Microplastics are a pathway for pathogens on land to reach the ocean, with likely consequences for human and wildlife health, according to a new study.
The study is the first to connect microplastics in the ocean with land-based pathogens. It shows that microplastics can make it easier for disease-causing pathogens to concentrate in plastic-contaminated areas of the ocean.
The pathogens in the study, Toxoplasma gondii, Cryptosporidium (Crypto), and Giardia, are found throughout the ocean and can infect both humans and animals. The World Health Organization recognizes them as underestimated causes of illness from shellfish consumption.
“It’s easy for people to dismiss plastic problems as something that doesn’t matter for them, like, ‘I’m not a turtle in the ocean; I won’t choke on this thing,'” says corresponding author Karen Shapiro, an infectious disease expert and associate professor in the School of Veterinary Medicine at the University of California, Davis.

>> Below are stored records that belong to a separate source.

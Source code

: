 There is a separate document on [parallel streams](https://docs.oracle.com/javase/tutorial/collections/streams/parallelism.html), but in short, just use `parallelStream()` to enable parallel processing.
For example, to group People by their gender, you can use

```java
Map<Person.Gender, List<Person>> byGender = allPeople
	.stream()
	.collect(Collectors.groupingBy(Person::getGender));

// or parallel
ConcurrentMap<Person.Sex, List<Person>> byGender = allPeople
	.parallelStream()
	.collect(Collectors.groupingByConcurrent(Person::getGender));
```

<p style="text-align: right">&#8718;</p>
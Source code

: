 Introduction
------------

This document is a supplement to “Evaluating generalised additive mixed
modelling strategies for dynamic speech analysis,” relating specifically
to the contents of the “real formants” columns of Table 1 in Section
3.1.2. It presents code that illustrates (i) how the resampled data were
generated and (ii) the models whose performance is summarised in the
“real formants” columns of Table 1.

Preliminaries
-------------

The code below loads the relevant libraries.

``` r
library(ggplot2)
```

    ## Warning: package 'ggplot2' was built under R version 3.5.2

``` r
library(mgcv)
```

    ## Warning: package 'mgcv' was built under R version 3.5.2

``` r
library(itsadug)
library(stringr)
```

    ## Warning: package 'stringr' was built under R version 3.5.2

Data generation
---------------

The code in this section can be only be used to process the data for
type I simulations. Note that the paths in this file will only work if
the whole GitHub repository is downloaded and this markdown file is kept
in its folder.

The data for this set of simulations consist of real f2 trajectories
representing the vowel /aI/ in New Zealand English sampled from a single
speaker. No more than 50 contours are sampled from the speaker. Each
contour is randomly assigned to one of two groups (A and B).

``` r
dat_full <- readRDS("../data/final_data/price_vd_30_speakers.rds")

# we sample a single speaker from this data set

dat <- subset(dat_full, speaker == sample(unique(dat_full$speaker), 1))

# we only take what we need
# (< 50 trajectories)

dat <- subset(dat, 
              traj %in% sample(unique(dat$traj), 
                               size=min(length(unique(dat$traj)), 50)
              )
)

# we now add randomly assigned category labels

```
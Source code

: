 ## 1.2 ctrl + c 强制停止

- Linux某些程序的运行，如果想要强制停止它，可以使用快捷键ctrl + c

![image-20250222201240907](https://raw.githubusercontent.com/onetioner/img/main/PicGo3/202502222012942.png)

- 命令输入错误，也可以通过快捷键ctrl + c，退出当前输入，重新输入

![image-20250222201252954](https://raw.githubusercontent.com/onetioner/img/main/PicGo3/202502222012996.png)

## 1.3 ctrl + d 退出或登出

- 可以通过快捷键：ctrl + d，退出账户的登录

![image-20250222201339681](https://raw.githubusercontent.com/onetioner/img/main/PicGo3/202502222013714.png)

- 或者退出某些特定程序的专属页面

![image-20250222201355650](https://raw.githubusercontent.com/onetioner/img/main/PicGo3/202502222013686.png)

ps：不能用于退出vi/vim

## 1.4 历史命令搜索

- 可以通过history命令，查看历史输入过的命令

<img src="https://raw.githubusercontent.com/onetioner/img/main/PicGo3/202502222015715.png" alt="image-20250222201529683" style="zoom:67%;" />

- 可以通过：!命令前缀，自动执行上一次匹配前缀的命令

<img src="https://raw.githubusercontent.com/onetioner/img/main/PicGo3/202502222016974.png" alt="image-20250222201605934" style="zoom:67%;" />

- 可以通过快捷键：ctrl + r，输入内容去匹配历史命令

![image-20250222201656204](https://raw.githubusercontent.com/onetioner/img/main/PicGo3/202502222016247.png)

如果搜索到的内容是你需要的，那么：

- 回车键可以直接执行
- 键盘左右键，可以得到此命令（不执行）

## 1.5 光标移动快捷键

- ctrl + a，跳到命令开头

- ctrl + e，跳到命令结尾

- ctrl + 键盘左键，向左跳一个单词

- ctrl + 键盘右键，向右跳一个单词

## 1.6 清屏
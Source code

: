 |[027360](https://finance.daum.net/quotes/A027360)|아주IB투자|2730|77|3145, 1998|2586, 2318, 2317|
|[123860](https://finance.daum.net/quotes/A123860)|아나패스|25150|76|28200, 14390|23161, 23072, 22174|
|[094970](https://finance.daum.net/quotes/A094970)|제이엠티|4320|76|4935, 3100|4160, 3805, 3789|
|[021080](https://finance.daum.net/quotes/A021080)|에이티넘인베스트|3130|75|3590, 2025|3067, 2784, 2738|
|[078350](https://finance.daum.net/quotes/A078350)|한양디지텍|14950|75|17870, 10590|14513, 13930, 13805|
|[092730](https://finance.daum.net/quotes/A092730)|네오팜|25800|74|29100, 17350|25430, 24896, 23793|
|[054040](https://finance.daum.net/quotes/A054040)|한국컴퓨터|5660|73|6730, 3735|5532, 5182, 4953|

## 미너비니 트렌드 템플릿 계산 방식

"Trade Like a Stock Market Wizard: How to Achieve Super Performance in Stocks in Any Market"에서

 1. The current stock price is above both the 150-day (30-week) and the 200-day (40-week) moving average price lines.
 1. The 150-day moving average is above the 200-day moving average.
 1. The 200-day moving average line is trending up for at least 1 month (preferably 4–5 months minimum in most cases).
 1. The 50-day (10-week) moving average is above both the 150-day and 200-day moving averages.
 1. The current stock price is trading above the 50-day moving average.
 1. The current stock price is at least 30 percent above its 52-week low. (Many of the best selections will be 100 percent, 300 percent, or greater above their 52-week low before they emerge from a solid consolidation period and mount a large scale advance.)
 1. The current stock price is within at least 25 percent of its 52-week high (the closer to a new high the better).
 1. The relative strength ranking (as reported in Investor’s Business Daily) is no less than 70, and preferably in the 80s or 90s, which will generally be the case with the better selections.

“But once you start talking about disease and health, there’s more power to implement change. Microplastics can actually move germs around, and these germs end up in our water and our food.”
Microplastics harm animals and people
Microplastics are tiny plastic particles smaller than 5 millimeters, no bigger than a grain of rice. They’ve contaminated waters as remote as Antarctica. The study’s findings indicate that hitchhiking on microplastics allows pathogens to disperse throughout the ocean, reaching places a land parasite would normally never be found.
T. gondii, a parasite found only in cat feces, has infected many ocean species with the disease toxoplasmosis. UC Davis and its partners have a long history of research connecting the parasite to sea otter deaths. It’s also killed critically endangered wildlife, including Hector’s dolphins and Hawaiian monk seals. In people, toxoplasmosis can cause lifelong illnesses, as well as developmental and reproductive disorders.
Crypto and Giardia cause gastrointestinal disease and can be deadly in young children and people who are immunocompromised.
“This is very much a problem that affects both humans and animals,” says first author Emma Zhang, a fourth-year veterinary student with the School of Veterinary Medicine. “It highlights the importance of a one health approach that requires collaboration across human, wildlife, and environmental disciplines. We all depend on the ocean environment.”
Microfibers and microbeads
For the study, the researchers conducted laboratory experiments to test whether the selected pathogens can associate with plastics in seawater. They used two different types of microplastics: polyethylene microbeads and polyester microfibers. Microbeads are often found in cosmetics, such as exfoliants and cleansers, while microfibers are in clothing and fishing nets.
The scientists found that more parasites adhered to microfibers than to microbeads, though both types of plastic can carry land pathogens. The wispy particles of microfibers are common in California’s waters and have been found in shellfish.
The authors say plastic makes it easier for pathogens to reach sea life in several ways, depending on whether the plastic particles sink or float.
Microplastics that float along the surface can travel long distances, spreading pathogens far from their sources on land. Plastics that sink may concentrate pathogens in the benthos environment, near the bottom of the sea. That’s where filter-feeding animals like zooplankton, clams, mussels, oysters, abalone, and other shellfish live, increasing the likelihood of their ingesting both plastic and pathogens.
“When plastics are thrown in, it fools invertebrates,” Shapiro says. “We’re altering natural food webs by introducing this human-made material that can also introduce deadly parasites.”
There are several ways humans can help reduce the impacts of microplastics in the ocean, says coauthor Chelsea Rochman, a plastic-pollution expert and assistant professor of ecology at the University of Toronto. She notes that microfibers are commonly shed in washing machines and can reach waterways via wastewater systems.
“This work demonstrates the importance of preventing sources of microplastics to our oceans,” says Rochman. “Mitigation strategies include filters on washing machines, filters on dryers, bioretention cells, or other technologies to treat stormwater, and best management practices to prevent microplastic release from plastic industries and construction sites.”
The study appears in Scientific Reports. Additional coauthors are from the University of Nebraska and UC Davis.
The Ocean Protection Council and California Sea Grant program funded the work. The UC Davis School of Veterinary Medicine Students Training in Advanced Research, or STAR, program provided student financial support.